* _DATA FOR PROCESSING_:
────────────────────

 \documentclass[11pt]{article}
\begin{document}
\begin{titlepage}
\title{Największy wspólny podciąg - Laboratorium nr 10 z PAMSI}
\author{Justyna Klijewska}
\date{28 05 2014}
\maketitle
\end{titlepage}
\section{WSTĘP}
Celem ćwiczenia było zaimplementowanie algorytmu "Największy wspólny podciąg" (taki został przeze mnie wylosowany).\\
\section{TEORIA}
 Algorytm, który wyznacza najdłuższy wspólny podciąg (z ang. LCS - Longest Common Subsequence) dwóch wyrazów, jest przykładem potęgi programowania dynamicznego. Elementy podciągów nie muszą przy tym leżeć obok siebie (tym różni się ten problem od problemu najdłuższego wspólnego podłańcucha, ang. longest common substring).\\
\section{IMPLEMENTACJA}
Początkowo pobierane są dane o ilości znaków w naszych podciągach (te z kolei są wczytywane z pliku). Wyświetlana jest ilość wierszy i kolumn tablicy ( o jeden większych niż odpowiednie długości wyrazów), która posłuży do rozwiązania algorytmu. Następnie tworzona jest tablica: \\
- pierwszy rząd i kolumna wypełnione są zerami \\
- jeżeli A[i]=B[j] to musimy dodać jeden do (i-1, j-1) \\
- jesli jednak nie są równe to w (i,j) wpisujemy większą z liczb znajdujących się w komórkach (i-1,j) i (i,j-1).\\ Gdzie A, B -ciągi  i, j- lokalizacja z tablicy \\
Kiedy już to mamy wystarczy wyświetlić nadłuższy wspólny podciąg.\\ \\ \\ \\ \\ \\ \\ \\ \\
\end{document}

────────────────────

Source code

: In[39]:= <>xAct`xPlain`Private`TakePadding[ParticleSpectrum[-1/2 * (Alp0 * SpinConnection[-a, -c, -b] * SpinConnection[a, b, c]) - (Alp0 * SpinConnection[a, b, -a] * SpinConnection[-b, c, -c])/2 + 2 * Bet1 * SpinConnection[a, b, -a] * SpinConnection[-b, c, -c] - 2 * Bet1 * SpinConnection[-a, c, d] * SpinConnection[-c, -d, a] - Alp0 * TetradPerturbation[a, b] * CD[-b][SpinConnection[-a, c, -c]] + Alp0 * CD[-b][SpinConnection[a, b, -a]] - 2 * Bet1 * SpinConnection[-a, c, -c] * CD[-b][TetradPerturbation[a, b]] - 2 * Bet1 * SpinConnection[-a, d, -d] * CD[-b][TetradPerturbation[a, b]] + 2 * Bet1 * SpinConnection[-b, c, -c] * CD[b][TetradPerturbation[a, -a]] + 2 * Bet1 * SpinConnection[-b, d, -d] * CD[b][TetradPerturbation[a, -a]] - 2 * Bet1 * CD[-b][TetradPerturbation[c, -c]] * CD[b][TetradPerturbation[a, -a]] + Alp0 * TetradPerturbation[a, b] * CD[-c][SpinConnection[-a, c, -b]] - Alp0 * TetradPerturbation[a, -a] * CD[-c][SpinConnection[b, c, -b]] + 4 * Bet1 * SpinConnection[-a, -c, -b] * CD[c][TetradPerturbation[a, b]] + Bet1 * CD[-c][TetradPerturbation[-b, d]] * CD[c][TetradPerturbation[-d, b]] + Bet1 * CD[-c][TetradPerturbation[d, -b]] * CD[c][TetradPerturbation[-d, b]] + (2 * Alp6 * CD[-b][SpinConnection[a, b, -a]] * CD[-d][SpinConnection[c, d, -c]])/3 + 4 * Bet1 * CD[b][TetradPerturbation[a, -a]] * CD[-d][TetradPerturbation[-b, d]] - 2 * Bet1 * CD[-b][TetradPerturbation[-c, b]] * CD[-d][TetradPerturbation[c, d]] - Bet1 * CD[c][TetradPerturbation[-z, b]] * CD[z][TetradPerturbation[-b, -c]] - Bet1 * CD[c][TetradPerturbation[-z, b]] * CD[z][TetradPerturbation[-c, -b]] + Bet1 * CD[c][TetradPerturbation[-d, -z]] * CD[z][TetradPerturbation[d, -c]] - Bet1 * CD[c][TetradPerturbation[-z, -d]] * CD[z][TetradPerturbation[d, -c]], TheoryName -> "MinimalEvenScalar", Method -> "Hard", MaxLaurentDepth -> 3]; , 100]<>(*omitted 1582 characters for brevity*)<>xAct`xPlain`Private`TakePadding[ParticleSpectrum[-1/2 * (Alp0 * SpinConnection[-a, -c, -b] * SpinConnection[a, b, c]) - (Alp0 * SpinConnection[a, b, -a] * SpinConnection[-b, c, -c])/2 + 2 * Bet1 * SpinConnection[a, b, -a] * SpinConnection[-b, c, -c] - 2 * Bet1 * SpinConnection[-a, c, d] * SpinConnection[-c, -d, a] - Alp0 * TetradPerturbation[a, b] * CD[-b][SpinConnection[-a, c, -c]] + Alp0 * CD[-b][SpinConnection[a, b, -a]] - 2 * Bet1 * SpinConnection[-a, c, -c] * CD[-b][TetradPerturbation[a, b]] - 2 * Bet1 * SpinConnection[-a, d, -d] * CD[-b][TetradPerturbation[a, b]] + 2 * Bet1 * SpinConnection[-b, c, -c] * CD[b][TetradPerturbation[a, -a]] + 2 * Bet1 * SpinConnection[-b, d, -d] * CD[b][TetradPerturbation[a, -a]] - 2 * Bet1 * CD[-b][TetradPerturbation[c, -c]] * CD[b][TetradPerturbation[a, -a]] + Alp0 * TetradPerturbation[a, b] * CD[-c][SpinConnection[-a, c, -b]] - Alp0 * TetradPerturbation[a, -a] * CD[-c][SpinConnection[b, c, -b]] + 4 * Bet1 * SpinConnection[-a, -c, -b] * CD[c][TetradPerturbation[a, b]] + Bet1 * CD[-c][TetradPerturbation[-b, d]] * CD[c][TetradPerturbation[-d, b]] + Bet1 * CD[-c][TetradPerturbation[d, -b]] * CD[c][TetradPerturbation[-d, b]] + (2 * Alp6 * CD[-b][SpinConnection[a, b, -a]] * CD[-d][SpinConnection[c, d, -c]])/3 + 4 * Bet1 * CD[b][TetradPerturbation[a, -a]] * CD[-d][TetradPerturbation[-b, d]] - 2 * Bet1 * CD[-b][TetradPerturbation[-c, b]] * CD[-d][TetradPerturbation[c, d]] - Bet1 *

────────────────────

* _EXERCISE REQUIREMENTS_: Spot every line in the entries that includes the word "Największy", and copy each one out.

* _SOLUTION FOR THIS EXERCISE_:
\title{Największy wspólny podciąg - Laboratorium nr 10 z PAMSI}
Celem ćwiczenia było zaimplementowanie algorytmu "Największy wspólny podciąg" (taki został przeze mnie wylosowany).\\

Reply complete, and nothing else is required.